The BBC said it would be making more "substantial pay cuts" for some male presenters - as a boss at the corporation appeared to defend high earnings for its entertainment stars.
A review has found "no evidence of gender bias in pay decision-making" at the BBC.
BBC Women criticised the on-air review, saying it had been "focused on news and news-related areas, therefore excluding some high-earners".
As part of its five-point plan, the BBC said there would be more "substantial pay cuts for some men and pay rises for some men and women", and a new pay framework.
But newly-appointed director of news and current affairs Fran Unsworth appeared to defend the salaries of top earners from entertainment and sports, such as Graham Norton, Gary Lineker and Chris Evans.
Evans is paid around £2.2 million and Lineker around £1.7 million.
Unsworth told BBC News: "Well, I think it's the point ... that these really are operating in different markets.
"Entertainment is a much more competitive market than news is, and has become increasingly competitive.
"And if we want to stay relevant ... if we want to be popular, which we do, we take the licence fee from everybody, so we have a duty to make sure everybody gets something out of it, then we are going to have to employ the best people..."
She said of Radio 2, the home of DJ Evans: "It's the most listened-to radio station in Britain and they are operating within that market."
The review, carried out by PricewaterhouseCoopers, said there was a "lack of clarity and openness about the basis for pay decisions" at the broadcaster.
But it found "no evidence of gender bias in pay decision-making".
It found that presenters of flagship news programmes, including the Six and Ten o'clock news bulletins and Today on Radio 4 have, have a 9% gender pay gap.
But in the next category of news presenters, working in TV specialist news, news-related magazine programmes on radio, and high-profile radio rolling news, there is a 20% pay gap between men and women.
BBC Women, which includes presenters such as Jane Garvey, Mishal Husain and Victoria Derbyshire, criticised the on-air review.
"The on-air review should not be confused with an equal pay audit of all the BBC's presenters, on-air editors and correspondents," they said in a statement.
"It has been focused on news and news-related areas, therefore excluding some high-earners.
"There's been no transparency on which individuals were included or why."
They added: "We hope today's commitment from the director-general to put equality at the heart of what the BBC stands for results in swift and meaningful change for women in all roles and at all levels at the organisation."

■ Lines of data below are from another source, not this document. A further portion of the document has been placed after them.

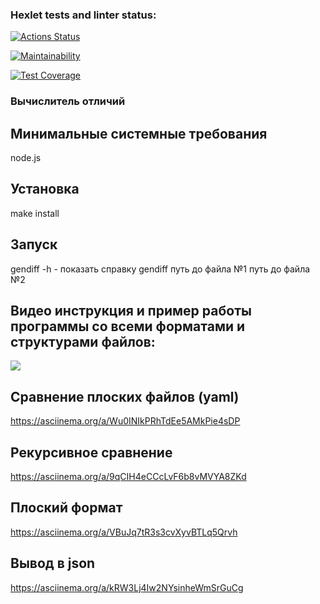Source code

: ### Hexlet tests and linter status:
[![Actions Status](https://github.com/Evgeny111111/frontend-project-46/actions/workflows/hexlet-check.yml/badge.svg)](https://github.com/Evgeny111111/frontend-project-46/actions)

[![Maintainability](https://api.codeclimate.com/v1/badges/3b7b3391f0ccb8882317/maintainability)](https://codeclimate.com/github/Evgeny111111/frontend-project-46/maintainability)

[![Test Coverage](https://api.codeclimate.com/v1/badges/3b7b3391f0ccb8882317/test_coverage)](https://codeclimate.com/github/Evgeny111111/frontend-project-46/test_coverage)
### Вычислитель отличий

## Минимальные системные требования
node.js

## Установка
make install

## Запуск
gendiff -h - показать справку
gendiff путь до файла №1 путь до файла №2

## Видео инструкция и пример работы программы со всеми форматами и структурами файлов:
<a href="https://asciinema.org/a/lVbw8fvBXrDuI7wadmC8HQmuY" target="_blank"><img src="https://asciinema.org/a/lVbw8fvBXrDuI7wadmC8HQmuY.svg" /></a>

## Сравнение плоских файлов (yaml)
 https://asciinema.org/a/Wu0INIkPRhTdEe5AMkPie4sDP

## Рекурсивное сравнение
 https://asciinema.org/a/9qCIH4eCCcLvF6b8vMVYA8ZKd

 ## Плоский формат
 https://asciinema.org/a/VBuJq7tR3s3cvXyvBTLq5Qrvh

  ## Вывод в json
  https://asciinema.org/a/kRW3Lj4Iw2NYsinheWmSrGuCg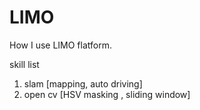 # LIMO
How I use LIMO flatform.

skill list
1. slam [mapping, auto driving]
2. open cv [HSV masking , sliding window]
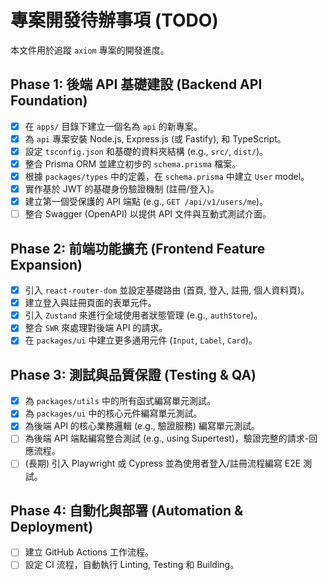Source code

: # 專案開發待辦事項 (TODO)

本文件用於追蹤 `axiom` 專案的開發進度。

## Phase 1: 後端 API 基礎建設 (Backend API Foundation)

- [x] 在 `apps/` 目錄下建立一個名為 `api` 的新專案。
- [x] 為 `api` 專案安裝 Node.js, Express.js (或 Fastify), 和 TypeScript。
- [x] 設定 `tsconfig.json` 和基礎的資料夾結構 (e.g., `src/`, `dist/`)。
- [x] 整合 Prisma ORM 並建立初步的 `schema.prisma` 檔案。
- [x] 根據 `packages/types` 中的定義，在 `schema.prisma` 中建立 `User` model。
- [x] 實作基於 JWT 的基礎身份驗證機制 (註冊/登入)。
- [x] 建立第一個受保護的 API 端點 (e.g., `GET /api/v1/users/me`)。
- [ ] 整合 Swagger (OpenAPI) 以提供 API 文件與互動式測試介面。

## Phase 2: 前端功能擴充 (Frontend Feature Expansion)

- [x] 引入 `react-router-dom` 並設定基礎路由 (首頁, 登入, 註冊, 個人資料頁)。
- [x] 建立登入與註冊頁面的表單元件。
- [x] 引入 `Zustand` 來進行全域使用者狀態管理 (e.g., `authStore`)。
- [x] 整合 `SWR` 來處理對後端 API 的請求。
- [x] 在 `packages/ui` 中建立更多通用元件 (`Input`, `Label`, `Card`)。

## Phase 3: 測試與品質保證 (Testing & QA)

- [x] 為 `packages/utils` 中的所有函式編寫單元測試。
- [x] 為 `packages/ui` 中的核心元件編寫單元測試。
- [x] 為後端 API 的核心業務邏輯 (e.g., 驗證服務) 編寫單元測試。
- [ ] 為後端 API 端點編寫整合測試 (e.g., using Supertest)，驗證完整的請求-回應流程。
- [ ] (長期) 引入 Playwright 或 Cypress 並為使用者登入/註冊流程編寫 E2E 測試。

## Phase 4: 自動化與部署 (Automation & Deployment)

- [ ] 建立 GitHub Actions 工作流程。
- [ ] 設定 CI 流程，自動執行 Linting, Testing 和 Building。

The BBC said that "for the 168 people appearing on our highest-profile output the range of pay is much too wide" while "the pay at the top is too high and, at the very top of the range, there are more men than women".
But of the BBC staff who are on-air presenters, editors and correspondents in news and news-related areas, the review cited a 6.8% gender pay gap, lower than the 9.3% BBC average.
The BBC, which has been criticised for a lack of transparency in the past, vowed to become "the most transparent organisation when it comes to pay, saying that "everyone will be able to see the pay range for virtually every job in the BBC".
It will "do more to explain the pay of each presenter paid over £150,000" and
review the progression of women in the BBC.
It said it will "accelerate progress towards equal representation of men and women at all levels on-air, and also towards closing the gender pay gap by 2020."
"Through the year, we will continue to make changes to our on-air line-ups at a faster rate," it said.
It blamed many of the difficulties on a "complex and bureaucratic system" created by too many job titles - more than 5,000 different titles and job descriptions.
Since July, around 230 individual cases have been raised at the BBC by men and women.
The broadcaster said that it has "addressed close to half of them and are working through the rest with the people concerned".
While publishing today's review, BBC director-general Tony Hall said: "The BBC believes in equality. No-one should be paid differently because of their gender."
He added: "Today's report does not find evidence of gender bias in decision-making, but it shows that we have real and important issues to tackle, particularly in some areas of news and current affairs, and I'm determined to get it right."
The BBC's China editor, Carrie Gracie, resigned from her role in protest at inequalities.
Broadcasters John Humphrys, Huw Edwards, Nicky Campbell, Jon Sopel, Nick Robinson and Jeremy Vine reduced their salaries.
The BBC has proposed a £320,000 cap on its news presenters' salaries after an outcry over gender pay inequality, according to BBC News.